Adverse events were reported in 76% of the patients who received inclisiran and in 76% of the patients who received placebo (Table 3TABLE 3
Adverse Events That Occurred during Treatment through Day 210.). Most of these events (95%) were mild or moderate in severity (grade 1 or 2). The incidence of serious adverse events was 11% among patients who received inclisiran and 8% among patients who received placebo.
Rusty Harris
It's a genetic thing in our family. In the late 60's, early 70's, my grandmother was told she had high levels...well, granted, she cooked everything in lard, salted everything, you know...old school cooking (sure tasted good!) Everyone in her family either died of heart attack or stroke. My dad went on low cholesterol diet & statins in the mid 70's and still has cholesterol levels in the mid to high range. I stayed low until my mid 40's then mine went up. Runs in the family. The only thing that bothers me is if there is something that can bring it down at a genetic level, what ramifications could that have down the road with reproduction? When you start screwing with the DNA, you could open up a can that you won't be able to put the lid back on.
Douglas Bennett Rogers
High blood cholesterol and LDL is a symptom of autoimmune disease caused by foreign bodies in the blood, largely gluten fragments. It served to keep primitive people from bleeding to death.
...This should be available for people with genetic problems and that's it...

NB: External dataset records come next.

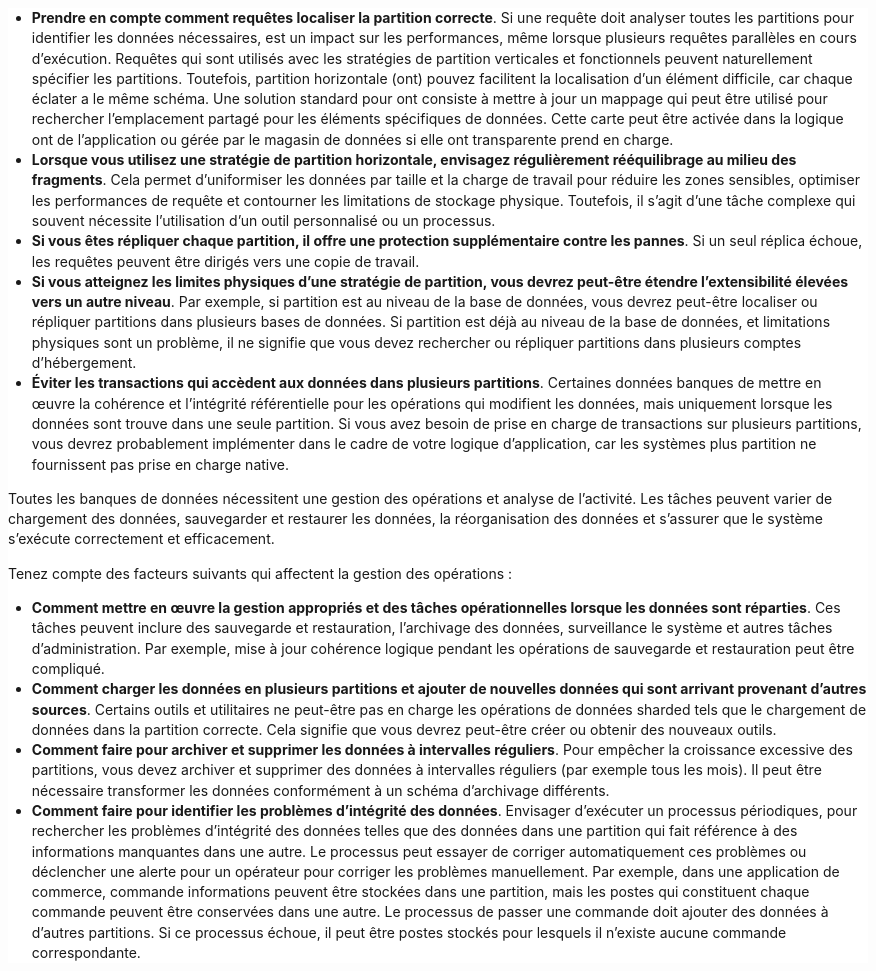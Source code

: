 - **Prendre en compte comment requêtes localiser la partition correcte**. Si une requête doit analyser toutes les partitions pour identifier les données nécessaires, est un impact sur les performances, même lorsque plusieurs requêtes parallèles en cours d’exécution. Requêtes qui sont utilisés avec les stratégies de partition verticales et fonctionnels peuvent naturellement spécifier les partitions. Toutefois, partition horizontale (ont) pouvez facilitent la localisation d’un élément difficile, car chaque éclater a le même schéma. Une solution standard pour ont consiste à mettre à jour un mappage qui peut être utilisé pour rechercher l’emplacement partagé pour les éléments spécifiques de données. Cette carte peut être activée dans la logique ont de l’application ou gérée par le magasin de données si elle ont transparente prend en charge.
- **Lorsque vous utilisez une stratégie de partition horizontale, envisagez régulièrement rééquilibrage au milieu des fragments**. Cela permet d’uniformiser les données par taille et la charge de travail pour réduire les zones sensibles, optimiser les performances de requête et contourner les limitations de stockage physique. Toutefois, il s’agit d’une tâche complexe qui souvent nécessite l’utilisation d’un outil personnalisé ou un processus.
- **Si vous êtes répliquer chaque partition, il offre une protection supplémentaire contre les pannes**. Si un seul réplica échoue, les requêtes peuvent être dirigés vers une copie de travail.
- **Si vous atteignez les limites physiques d’une stratégie de partition, vous devrez peut-être étendre l’extensibilité élevées vers un autre niveau**. Par exemple, si partition est au niveau de la base de données, vous devrez peut-être localiser ou répliquer partitions dans plusieurs bases de données. Si partition est déjà au niveau de la base de données, et limitations physiques sont un problème, il ne signifie que vous devez rechercher ou répliquer partitions dans plusieurs comptes d’hébergement.
- **Éviter les transactions qui accèdent aux données dans plusieurs partitions**. Certaines données banques de mettre en œuvre la cohérence et l’intégrité référentielle pour les opérations qui modifient les données, mais uniquement lorsque les données sont trouve dans une seule partition. Si vous avez besoin de prise en charge de transactions sur plusieurs partitions, vous devrez probablement implémenter dans le cadre de votre logique d’application, car les systèmes plus partition ne fournissent pas prise en charge native.

Toutes les banques de données nécessitent une gestion des opérations et analyse de l’activité. Les tâches peuvent varier de chargement des données, sauvegarder et restaurer les données, la réorganisation des données et s’assurer que le système s’exécute correctement et efficacement.

Tenez compte des facteurs suivants qui affectent la gestion des opérations :

- **Comment mettre en œuvre la gestion appropriés et des tâches opérationnelles lorsque les données sont réparties**. Ces tâches peuvent inclure des sauvegarde et restauration, l’archivage des données, surveillance le système et autres tâches d’administration. Par exemple, mise à jour cohérence logique pendant les opérations de sauvegarde et restauration peut être compliqué.
- **Comment charger les données en plusieurs partitions et ajouter de nouvelles données qui sont arrivant provenant d’autres sources**. Certains outils et utilitaires ne peut-être pas en charge les opérations de données sharded tels que le chargement de données dans la partition correcte. Cela signifie que vous devrez peut-être créer ou obtenir des nouveaux outils.
- **Comment faire pour archiver et supprimer les données à intervalles réguliers**. Pour empêcher la croissance excessive des partitions, vous devez archiver et supprimer des données à intervalles réguliers (par exemple tous les mois). Il peut être nécessaire transformer les données conformément à un schéma d’archivage différents.
- **Comment faire pour identifier les problèmes d’intégrité des données**. Envisager d’exécuter un processus périodiques, pour rechercher les problèmes d’intégrité des données telles que des données dans une partition qui fait référence à des informations manquantes dans une autre. Le processus peut essayer de corriger automatiquement ces problèmes ou déclencher une alerte pour un opérateur pour corriger les problèmes manuellement. Par exemple, dans une application de commerce, commande informations peuvent être stockées dans une partition, mais les postes qui constituent chaque commande peuvent être conservées dans une autre. Le processus de passer une commande doit ajouter des données à d’autres partitions. Si ce processus échoue, il peut être postes stockés pour lesquels il n’existe aucune commande correspondante.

JimFox, Rui clearly stated that people like you should have access to drugs like these. His other points are valid. Most of the people I know that are using medication are overweight and out of shape. And none of the people I know who exercise and watch their weight are using any drugs to control cholesterol, sugar or blood pressure.
Maybe you and others do not like the way he brings his point across, but he has a valid point. As a society we are overweight and inactive and that DOES lead to most of the issues people have with blood pressure, cholesterol and sugar.
Martin Winlow
Habakak is quite rught to support Rui's comment. We are only just scratching the surface of our understanding of how our bodies work and simply trying to use drugs to replace sensible diet and exercise to combat these extremely common but very modern diseases is extremely narrow-minded and silly. I would urge you all to research 'Prof John Rudkin' and his '70s work on this subject. No conspiracy 'theory', just depressing truth.